Closed biologghe closed 7 years ago
Unfortunately the stack trace does not container the raising exception. Would you be able to replicate the error if I upload an updated version ?
yes, I'll check with our cluster admin. It's a matter of remounting the fs. Currently a workflow is still running. I'll be back asap.

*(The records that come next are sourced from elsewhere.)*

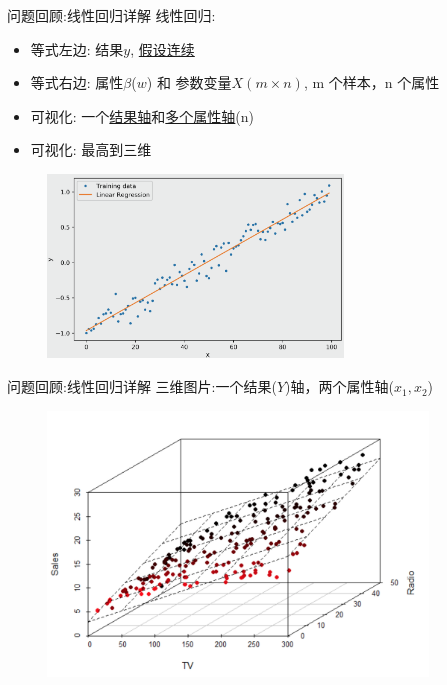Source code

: \documentclass[handout]{ctexbeamer}
\begin{document}
\begin{frame}{问题回顾:线性回归详解}
线性回归:
\begin{itemize}
	\item 等式左边: 结果$y$, \underline{假设连续}
	\item 等式右边: 属性$\beta$($w$) 和 参数变量$X (m \times n)$, m 个样本，n 个属性
	\item 可视化: 一个\underline{结果轴}和\underline{多个属性轴}(n)
	\item 可视化: 最高到三维
\end{itemize}
\begin{figure}[H]
	\centering
	\includegraphics[width=0.7\textwidth]{fig/LinearReg}
\end{figure}
\end{frame}

\begin{frame}{问题回顾:线性回归详解}
三维图片:一个结果($Y$)轴，两个属性轴($x_1, x_2$)	
\begin{figure}[H]
	\centering
	\includegraphics[width=0.9\textwidth]{fig/LinearReg3D}
\end{figure}
\end{frame}
\end{document}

Nice in that case, please download a new snapshot with:
NXF_VER=0.24.0-SNAPSHOT CAPSULE_RESET=1 nextflow info
Then
NXF_VER=0.24.0-SNAPSHOT nextflow run .. etc
Hi Paolo,
This is the content of .nextflow.log when lustre is mounted without the -o flock
option:
Mar-14 13:43:34.542 [main] DEBUG nextflow.cli.CmdRun -
Version: 0.24.0-SNAPSHOT build 4204
Modified: 13-03-2017 16:05 UTC (17:05 CEST)
System: Linux 3.10.0-327.3.1.el7.x86_64
Runtime: Groovy 2.4.9 on OpenJDK 64-Bit Server VM 1.8.0_91-b14
Encoding: UTF-8 (UTF-8)
Process: 126426@disc-xeon-1 [x.x.x.x]
CPUs: 48 - Mem: 125.7 GB (118.2 GB) - Swap: 4 GB (4 GB)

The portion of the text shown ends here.